Your summary misses an important point: I don't think you can totally discount the effect of "white flight" and the late 20th century perception of cities as being crime ridden places to avoid. The article references this indirectly as growth of car-centric suburbs, shrinking urban population, and the city's 1970s fiscal problems (caused in part by the loss of tax base from suburbanization).

Your explanation of crime in endogenously black neighborhoods is reasonable, but it only explains why crime existed in the first place, not why it increased so much in the 1960s through the early 1990s.

The endogenously black neighborhoods did not experience erosion of the tax base due to white flight, because there were few, if any, whites living there in the first place. So, why did crime increase dramatically in the endogenously black neighborhoods during the time period we are talking about? Whatever the reason is, why wouldn't it be the same reason crime increased in the areas subject to white flight?

I find it very unlikely that the endogenously black neighborhoods experienced an increase in crime for one reason, and the nearby white flight neighborhoods experienced an increase in crime for a totally different reason (such as erosion of the tax base after white people left).

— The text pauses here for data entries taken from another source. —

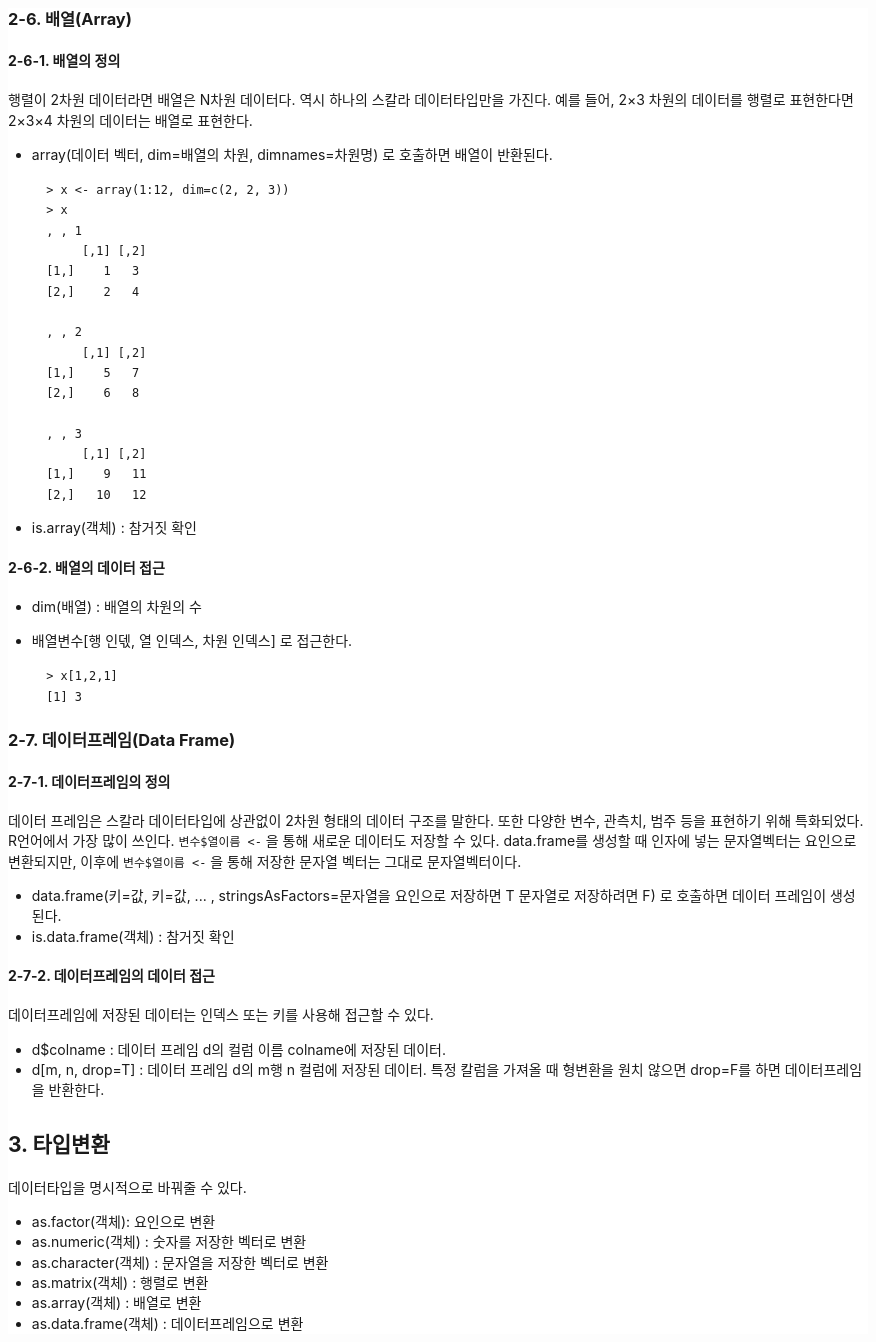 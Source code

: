 ### 2-6. 배열(Array)
#### 2-6-1. 배열의 정의
행렬이 2차원 데이터라면 배열은 N차원 데이터다. 역시 하나의 스칼라 데이터타입만을 가진다. 예를 들어, 2×3 차원의 데이터를 행렬로 표현한다면 2×3×4 차원의 데이터는 배열로 표현한다.

* array(데이터 벡터, dim=배열의 차원, dimnames=차원명) 로 호출하면 배열이 반환된다.

		> x <- array(1:12, dim=c(2, 2, 3))
		> x
		, , 1
		     [,1] [,2]
		[1,]    1   3
		[2,]    2   4
		
		, , 2
		     [,1] [,2]
		[1,]    5   7
		[2,]    6   8
		
		, , 3
		     [,1] [,2]
		[1,]    9   11
		[2,]   10   12
* is.array(객체) : 참거짓 확인

#### 2-6-2. 배열의 데이터 접근
* dim(배열) : 배열의 차원의 수
* 배열변수[행 인덳, 열 인덱스, 차원 인덱스] 로 접근한다.

		> x[1,2,1]
		[1] 3

### 2-7. 데이터프레임(Data Frame)
#### 2-7-1. 데이터프레임의 정의
데이터 프레임은 스칼라 데이터타입에 상관없이 2차원 형태의 데이터 구조를 말한다. 또한 다양한 변수, 관측치, 범주 등을 표현하기 위해 특화되었다. R언어에서 가장 많이 쓰인다. `변수$열이름 <-` 을 통해 새로운 데이터도 저장할 수 있다. data.frame를 생성할 때 인자에 넣는 문자열벡터는 요인으로 변환되지만, 이후에 `변수$열이름 <-` 을 통해 저장한 문자열 벡터는 그대로 문자열벡터이다.

* data.frame(키=값, 키=값, ... , stringsAsFactors=문자열을 요인으로 저장하면 T 문자열로 저장하려면 F) 로 호출하면 데이터 프레임이 생성된다.
* is.data.frame(객체) : 참거짓 확인

#### 2-7-2. 데이터프레임의 데이터 접근
데이터프레임에 저장된 데이터는 인덱스 또는 키를 사용해 접근할 수 있다.

* d$colname : 데이터 프레임 d의 컬럼 이름 colname에 저장된 데이터.
* d[m, n, drop=T] : 데이터 프레임 d의 m행 n 컬럼에 저장된 데이터. 특정 칼럼을 가져올 때 형변환을 원치 않으면 drop=F를 하면 데이터프레임을 반환한다.

## 3. 타입변환
데이터타입을 명시적으로 바꿔줄 수 있다.

* as.factor(객체): 요인으로 변환
* as.numeric(객체) : 숫자를 저장한 벡터로 변환
* as.character(객체) : 문자열을 저장한 벡터로 변환
* as.matrix(객체) : 행렬로 변환
* as.array(객체) : 배열로 변환
* as.data.frame(객체) : 데이터프레임으로 변환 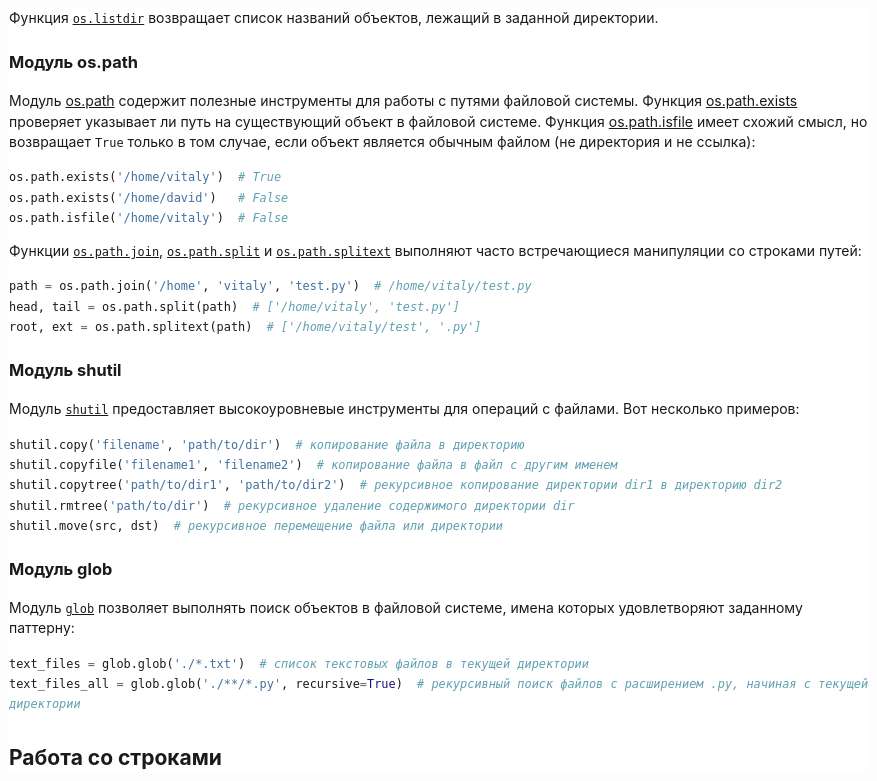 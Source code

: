 Функция [`os.listdir`](https://docs.python.org/3/library/os.html#os.listdir) возвращает список названий объектов, лежащий в заданной директории.

### Модуль os.path

Модуль [os.path](https://docs.python.org/3/library/os.path.html) содержит полезные инструменты для работы с путями файловой системы. Функция [os.path.exists](https://docs.python.org/3/library/os.path.html#os.path.exists) проверяет указывает ли путь на существующий объект в файловой системе. Функция [os.path.isfile](https://docs.python.org/3/library/os.path.html#os.path.isfile) имеет схожий смысл, но возвращает `True` только в том случае, если объект является обычным файлом (не директория и не ссылка):

```py
os.path.exists('/home/vitaly')  # True
os.path.exists('/home/david')   # False
os.path.isfile('/home/vitaly')  # False
```

Функции [`os.path.join`](https://docs.python.org/3/library/os.path.html#os.path.join), [`os.path.split`](https://docs.python.org/3/library/os.path.html#os.path.split) и [`os.path.splitext`](https://docs.python.org/3/library/os.path.html#os.path.splitext) выполняют часто встречающиеся манипуляции со строками путей:

```py
path = os.path.join('/home', 'vitaly', 'test.py')  # /home/vitaly/test.py
head, tail = os.path.split(path)  # ['/home/vitaly', 'test.py']
root, ext = os.path.splitext(path)  # ['/home/vitaly/test', '.py']
```

### Модуль shutil

Модуль [`shutil`](https://docs.python.org/3/library/shutil.html) предоставляет высокоуровневые инструменты для операций с файлами. Вот несколько примеров:

```py
shutil.copy('filename', 'path/to/dir')  # копирование файла в директорию
shutil.copyfile('filename1', 'filename2')  # копирование файла в файл с другим именем
shutil.copytree('path/to/dir1', 'path/to/dir2')  # рекурсивное копирование директории dir1 в директорию dir2
shutil.rmtree('path/to/dir')  # рекурсивное удаление содержимого директории dir
shutil.move(src, dst)  # рекурсивное перемещение файла или директории
```

### Модуль glob

Модуль [`glob`]({{page.glob_doc}}) позволяет выполнять поиск объектов в файловой системе, имена которых удовлетворяют заданному паттерну:

```py
text_files = glob.glob('./*.txt')  # список текстовых файлов в текущей директории
text_files_all = glob.glob('./**/*.py', recursive=True)  # рекурсивный поиск файлов с расширением .py, начиная с текущей директории
```

## Работа со строками
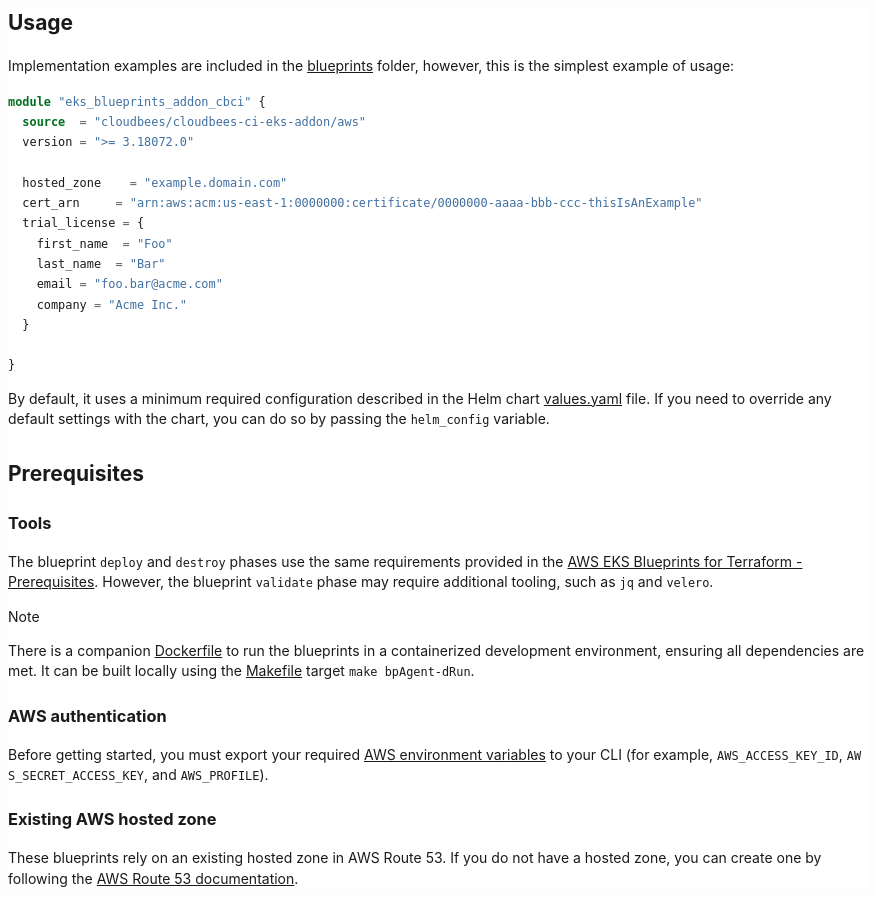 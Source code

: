 ## Usage

Implementation examples are included in the [blueprints](https://github.com/cloudbees/terraform-aws-cloudbees-ci-eks-addon/tree/main/blueprints) folder, however, this is the simplest example of usage:

```terraform
module "eks_blueprints_addon_cbci" {
  source  = "cloudbees/cloudbees-ci-eks-addon/aws"
  version = ">= 3.18072.0"

  hosted_zone    = "example.domain.com"
  cert_arn     = "arn:aws:acm:us-east-1:0000000:certificate/0000000-aaaa-bbb-ccc-thisIsAnExample"
  trial_license = {
    first_name  = "Foo"
    last_name  = "Bar"
    email = "foo.bar@acme.com"
    company = "Acme Inc."
  }

}
```

By default, it uses a minimum required configuration described in the Helm chart [values.yaml](values.yml) file. If you need to override any default settings with the chart, you can do so by passing the `helm_config` variable.

## Prerequisites

### Tools

The blueprint `deploy` and `destroy` phases use the same requirements provided in the [AWS EKS Blueprints for Terraform - Prerequisites](https://aws-ia.github.io/terraform-aws-eks-blueprints/getting-started/#prerequisites). However, the blueprint `validate` phase may require additional tooling, such as `jq` and `velero`.

> [!NOTE]
> There is a companion [Dockerfile](https://github.com/cloudbees/terraform-aws-cloudbees-ci-eks-addon/tree/main/.docker) to run the blueprints in a containerized development environment, ensuring all dependencies are met. It can be built locally using the [Makefile](https://github.com/cloudbees/terraform-aws-cloudbees-ci-eks-addon/blob/main/blueprints/Makefile) target `make bpAgent-dRun`.

### AWS authentication

Before getting started, you must export your required [AWS environment variables](https://docs.aws.amazon.com/cli/latest/userguide/cli-configure-envvars.html) to your CLI (for example, `AWS_ACCESS_KEY_ID`, `AWS_SECRET_ACCESS_KEY`, and `AWS_PROFILE`).

### Existing AWS hosted zone

These blueprints rely on an existing hosted zone in AWS Route 53. If you do not have a hosted zone, you can create one by following the [AWS Route 53 documentation](https://docs.aws.amazon.com/Route53/latest/DeveloperGuide/hosted-zones-working-with.html).
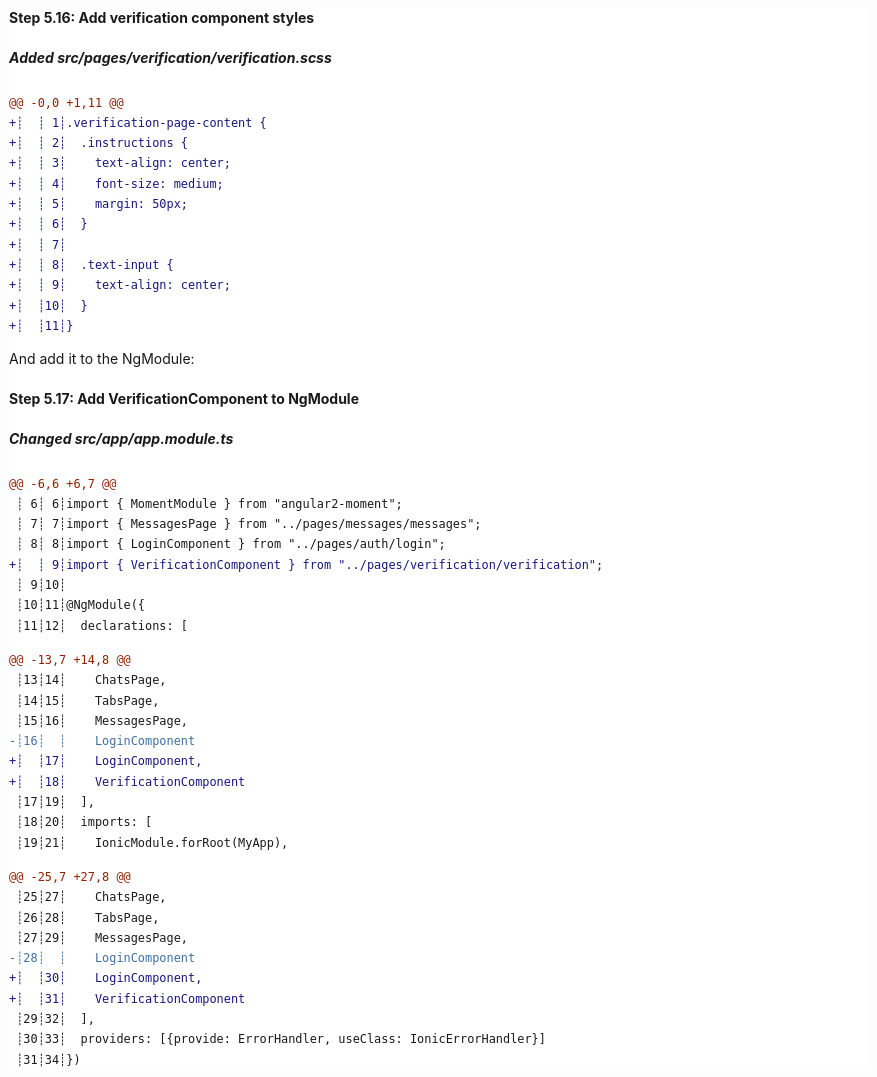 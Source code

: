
 ```diff
```
[}]: #

[{]: <helper> (diff_step 5.16)
#### Step 5.16: Add verification component styles

##### Added src/pages/verification/verification.scss
```diff
@@ -0,0 +1,11 @@
+┊  ┊ 1┊.verification-page-content {
+┊  ┊ 2┊  .instructions {
+┊  ┊ 3┊    text-align: center;
+┊  ┊ 4┊    font-size: medium;
+┊  ┊ 5┊    margin: 50px;
+┊  ┊ 6┊  }
+┊  ┊ 7┊
+┊  ┊ 8┊  .text-input {
+┊  ┊ 9┊    text-align: center;
+┊  ┊10┊  }
+┊  ┊11┊}
```
[}]: #

And add it to the NgModule:

[{]: <helper> (diff_step 5.17)
#### Step 5.17: Add VerificationComponent to NgModule

##### Changed src/app/app.module.ts
```diff
@@ -6,6 +6,7 @@
 ┊ 6┊ 6┊import { MomentModule } from "angular2-moment";
 ┊ 7┊ 7┊import { MessagesPage } from "../pages/messages/messages";
 ┊ 8┊ 8┊import { LoginComponent } from "../pages/auth/login";
+┊  ┊ 9┊import { VerificationComponent } from "../pages/verification/verification";
 ┊ 9┊10┊
 ┊10┊11┊@NgModule({
 ┊11┊12┊  declarations: [
```
```diff
@@ -13,7 +14,8 @@
 ┊13┊14┊    ChatsPage,
 ┊14┊15┊    TabsPage,
 ┊15┊16┊    MessagesPage,
-┊16┊  ┊    LoginComponent
+┊  ┊17┊    LoginComponent,
+┊  ┊18┊    VerificationComponent
 ┊17┊19┊  ],
 ┊18┊20┊  imports: [
 ┊19┊21┊    IonicModule.forRoot(MyApp),
```
```diff
@@ -25,7 +27,8 @@
 ┊25┊27┊    ChatsPage,
 ┊26┊28┊    TabsPage,
 ┊27┊29┊    MessagesPage,
-┊28┊  ┊    LoginComponent
+┊  ┊30┊    LoginComponent,
+┊  ┊31┊    VerificationComponent
 ┊29┊32┊  ],
 ┊30┊33┊  providers: [{provide: ErrorHandler, useClass: IonicErrorHandler}]
 ┊31┊34┊})
```
[}]: #


[{]: <region> (header)
[{]: <region> (body)
[{]: <helper> (diff_step 5.2)
[{]: <helper> (diff_step 5.3)
[{]: <helper> (diff_step 5.4)
[{]: <helper> (diff_step 5.5)
[{]: <helper> (diff_step 5.6 src/declarations.d.ts)
[{]: <helper> (diff_step 5.8)
[{]: <helper> (diff_step 5.9)
[{]: <helper> (diff_step 5.10)
[{]: <helper> (diff_step 5.11)
[{]: <helper> (diff_step 5.12)
[{]: <helper> (diff_step 5.13)
[{]: <helper> (diff_step 5.14)
[{]: <helper> (diff_step 5.15)
[{]: <helper> (diff_step 5.18)
[{]: <helper> (diff_step 5.19)
[{]: <helper> (diff_step 5.20)
[{]: <helper> (diff_step 5.21)
[{]: <helper> (diff_step 5.22)
[{]: <helper> (diff_step 5.24)
[{]: <helper> (diff_step 5.25)
[{]: <helper> (diff_step 5.26)
[{]: <helper> (diff_step 5.27)
[{]: <helper> (diff_step 5.28)
[{]: <helper> (diff_step 5.29)
[{]: <helper> (diff_step 5.30)
[{]: <helper> (diff_step 5.31)
[{]: <helper> (diff_step 5.32)
[{]: <helper> (diff_step 5.33)
[{]: <helper> (diff_step 5.34)
[{]: <helper> (diff_step 5.35)
[{]: <helper> (diff_step 5.36)
[{]: <helper> (diff_step 5.37)
[{]: <region> (footer)
[{]: <helper> (nav_step) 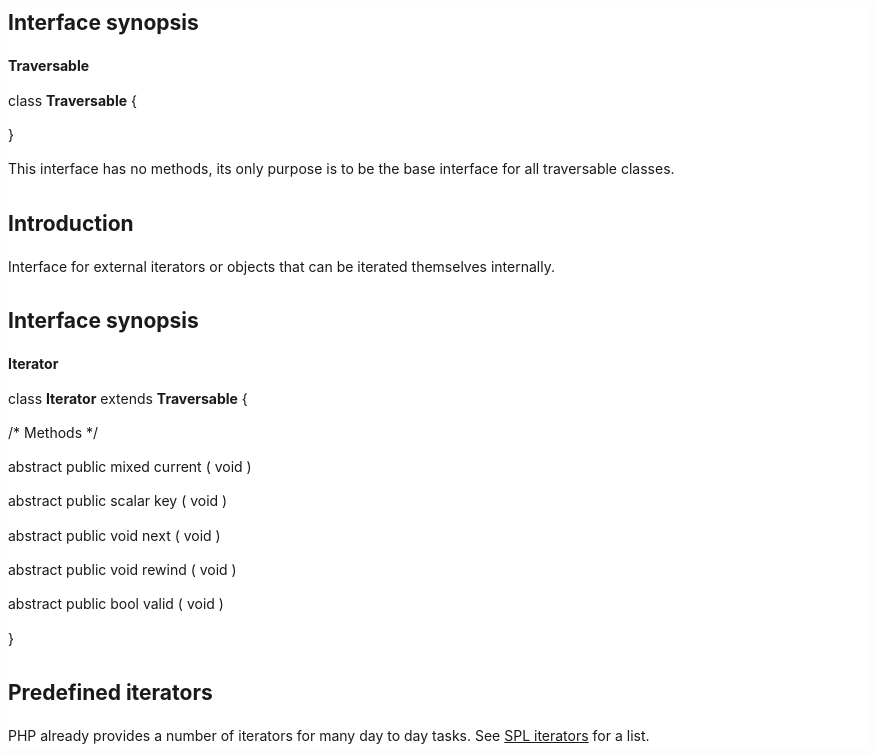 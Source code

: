 Interface synopsis
------------------

**Traversable**

<span class="ooclass"> class **Traversable** </span> {

}

This interface has no methods, its only purpose is to be the base
interface for all traversable classes.

Introduction
------------

Interface for external iterators or objects that can be iterated
themselves internally.

Interface synopsis
------------------

**Iterator**

<span class="ooclass"> class **Iterator** </span> <span class="ooclass">
<span class="modifier">extends</span> **Traversable** </span> {

/\* Methods \*/

<span class="modifier">abstract</span> <span
class="modifier">public</span> <span class="type">mixed</span> <span
class="methodname">current</span> ( <span
class="methodparam">void</span> )

<span class="modifier">abstract</span> <span
class="modifier">public</span> <span class="type">scalar</span> <span
class="methodname">key</span> ( <span class="methodparam">void</span> )

<span class="modifier">abstract</span> <span
class="modifier">public</span> <span class="type">void</span> <span
class="methodname">next</span> ( <span class="methodparam">void</span> )

<span class="modifier">abstract</span> <span
class="modifier">public</span> <span class="type">void</span> <span
class="methodname">rewind</span> ( <span class="methodparam">void</span>
)

<span class="modifier">abstract</span> <span
class="modifier">public</span> <span class="type">bool</span> <span
class="methodname">valid</span> ( <span class="methodparam">void</span>
)

}

Predefined iterators
--------------------

PHP already provides a number of iterators for many day to day tasks.
See <a href="/spl/iterators.html" class="link">SPL iterators</a> for a
list.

Obviously the erosion of the tax base made things worse, but unless that caused all of the increase in crime, something else was going on.

If you are going to argue that crime increases after white flight were a self-fulfilling prophecy and would not have occurred without white flight, that's a pretty extraordinary claim.


Yeah, this is what I was going to post in response.

It's not "race-baiting" to accurately acknowledge that white flight happened. Demographic trends show white people moving back to the cities, leaving minorities without a sure place to live or a rooted community to belong to, usually because of the connection of class and mobility.


That's not what "white flight" refers to. While the 1940s-1950s move to the suburbs consisted almost entirely of white people due to systematic racial discrimination preventing POC from moving, that is not "white flight".

The phrase "white flight" refers to a 1970s phenomenon where white people repeatedly moved from one suburb to another (often in circular patterns) in order to avoid POC after desegregation and civil rights legislation made suburbs accessible to POC for the first time. This was exacerbated by real estate agents engaging in a race-baiting, unscrupulous practice called "block busting".